L’Italie accélère sa transition énergétique avec un plan ambitieux pour sécuriser son réseau électrique. L’Autorité de régulation de l’énergie (ARERA) a donné son feu vert à la proposition du Ministère de l’Environnement et de la Sécurité énergétique, portée par le gestionnaire de réseau Terna, pour lancer un appel d’offres historique. L’objectif : attribuer 16 gigawattheures (GWh) de nouvelles capacités de stockage d’énergie dans le cadre du Mécanisme d’Ajustement de la Capacité pour le Système Électrique (MACSE) prévu pour 2029.

Un objectif ambitieux assorti de prudence

Bien qu’ayant émis un avis favorable, ARERA recommande une approche pragmatique. L’autorité suggère d’ajuster les volumes définitifs mis aux enchères pour tenir compte des projets de stockage déjà en cours de développement ou qui seront acquis via le Marché de la Capacité avant la finalisation de l’appel d’offres. Cette précaution vise à éviter la surcapacité et à optimiser les investissements pour le système électrique national.

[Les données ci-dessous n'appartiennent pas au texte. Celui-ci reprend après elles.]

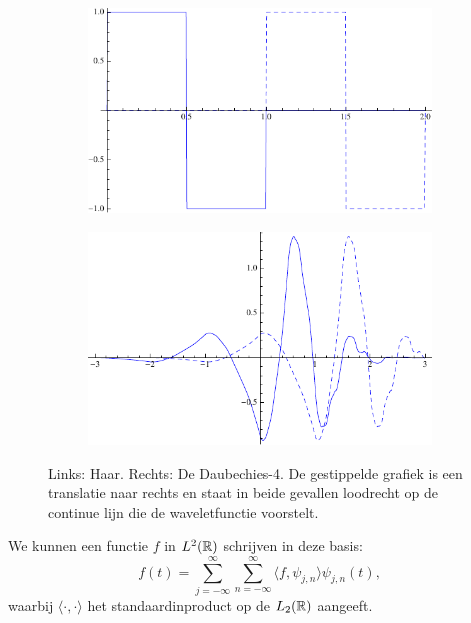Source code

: \begin{figure}[h]
  \centering
  \begin{subfigure}{0.48\linewidth}
    \includegraphics[width=\linewidth]{plaatjes/db1.pdf}
  \end{subfigure}
  \begin{subfigure}{0.48\linewidth}
    \includegraphics[width=\linewidth]{plaatjes/db4.pdf}
  \end{subfigure}
  \caption{Links: Haar. Rechts: De Daubechies-4. De gestippelde grafiek is een translatie naar rechts en staat in beide gevallen loodrecht op de continue lijn die de waveletfunctie voorstelt.}
\label{fig:wavelets}
\end{figure}

\begin{gevolg}We kunnen een functie $f$ in $L^2(\mathbb{R})$ schrijven in deze basis:
  \[
  f(t) = \sum_{j=-\infty}^{\infty} \sum_{n=-\infty}^{\infty} \langle f, \psi_{j,n} \rangle \psi_{j,n}(t),
  \]
  waarbij $\langle \cdot, \cdot \rangle$ het standaardinproduct op de $L_2(\mathbb{R})$ aangeeft.
\end{gevolg}

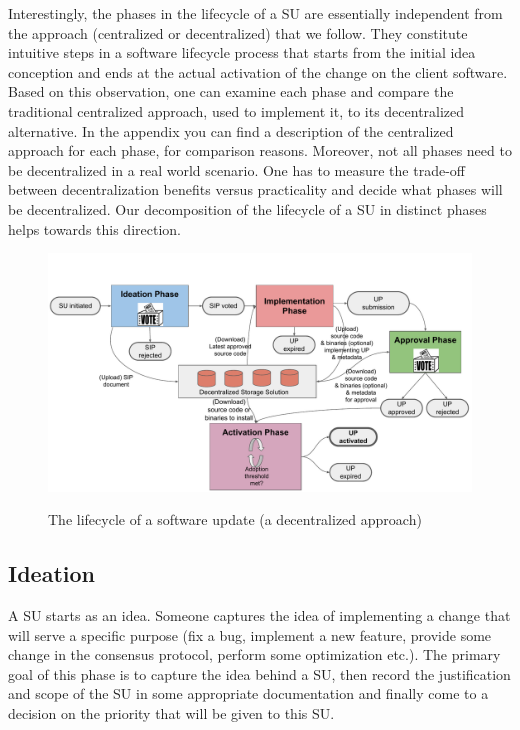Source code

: Interestingly, the phases in the lifecycle of a SU are essentially independent from the approach (centralized or decentralized) that we follow. They constitute intuitive steps in a software lifecycle process that starts from the initial idea conception and ends at the actual activation of the change on the client software. Based on this observation, one can examine each phase and compare the traditional centralized approach, used to implement it, to its decentralized alternative. In the appendix  you can find a description of the centralized approach for each phase, for comparison reasons. Moreover, not all phases need to be decentralized in a real world scenario. One has to measure the trade-off between decentralization benefits versus practicality and decide what phases will be decentralized. Our decomposition of the lifecycle of a SU in distinct phases helps towards this direction.

\begin{figure}[h!] %
    \caption{The lifecycle of a software update (a decentralized approach)}
    \centering
    \includegraphics[width=1.0 \columnwidth,keepaspectratio]{figures/lifecycle_phases.pdf}
    \label{lifecycle}
\end{figure}

\subsection{Ideation}
A SU starts as an idea. Someone captures the idea of implementing a change that will serve a specific purpose (fix a bug, implement a new feature, provide some change in the consensus protocol, perform some optimization etc.). The primary goal of this phase is to capture the idea behind a SU, then record the justification and scope of the SU in some appropriate documentation and finally come to a decision on the priority that will be given to this SU. 

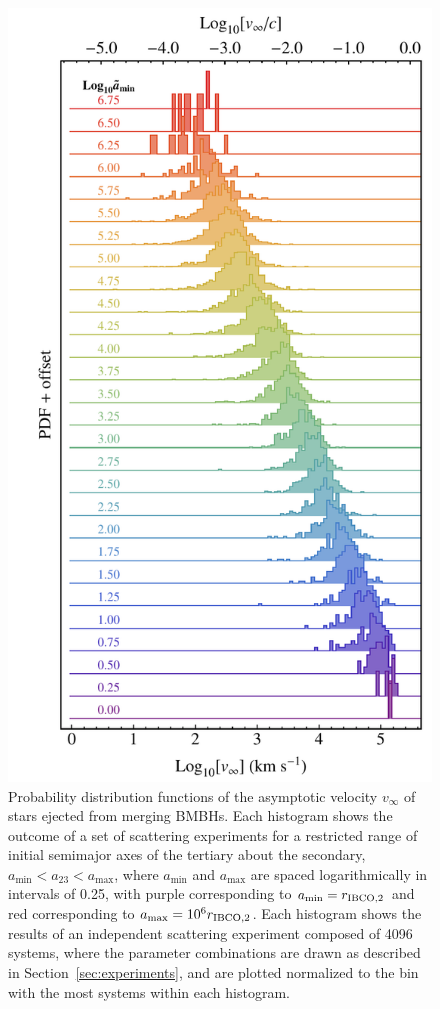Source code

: \documentclass[a4paper,twocolumn]{emulateapj}
\begin{document}
{\begin{figure}
\centering\includegraphics[width=0.9\linewidth,clip=true]{vinfPDF}
\caption{Probability distribution functions of the asymptotic velocity $v_{\infty}$ of stars ejected from merging BMBHs. Each histogram shows the outcome of a set of scattering experiments for a restricted range of initial semimajor axes of the tertiary about the secondary, $a_{\min} < a_{23} < a_{\max}$, where $a_{\min}$ and $a_{\max}$ are spaced logarithmically in intervals of 0.25, with purple corresponding to $a_{\min} = r_{\rm IBCO,2}$ and red corresponding to $a_{\max} = 10^{6} r_{\rm IBCO,2}$. Each histogram shows the results of an independent scattering experiment composed of 4096 systems, where the parameter combinations are drawn as described in Section~\ref{sec:experiments}, and are plotted normalized to the bin with the most systems within each histogram.}
\label{fig:vinfpdf}
\end{figure}

}
\end{document}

Une répartition stratégique sur le territoire italien

Le besoin supplémentaire de 16 GWh n’est pas uniforme. Il est réparti de manière stratégique à travers les différentes zones du pays pour répondre aux spécificités locales du réseau et maximiser l’intégration des énergies renouvelables :

  • Nord et Centre-Nord : 0 GWh. Cette zone, déjà bien interconnectée et dotée d’infrastructures, ne présente pas de besoin supplémentaire identifié pour cet appel.
  • Centre-Sud : Un besoin compris entre 1 GWh (minimal) et 3 GWh (maximal).
  • Sud et Calabre : Un besoin compris entre 3 GWh (minimal) et 11,5 GWh (maximal). Cette zone, riche en potentiel solaire et éolien, est une priorité pour stabiliser le réseau.
  • Sicile : Un besoin compris entre 1 GWh (minimal) et 6 GWh (maximal).
  • Sardaigne : Un besoin compris entre 0,5 GWh (minimal) et 3 GWh (maximal).

Cette répartition distingue le besoin minimal, essentiel pour garantir un niveau de base d’intégration des renouvelables, du besoin maximal, qui représente la capacité que le système peut absorber par zone sans déséquilibre.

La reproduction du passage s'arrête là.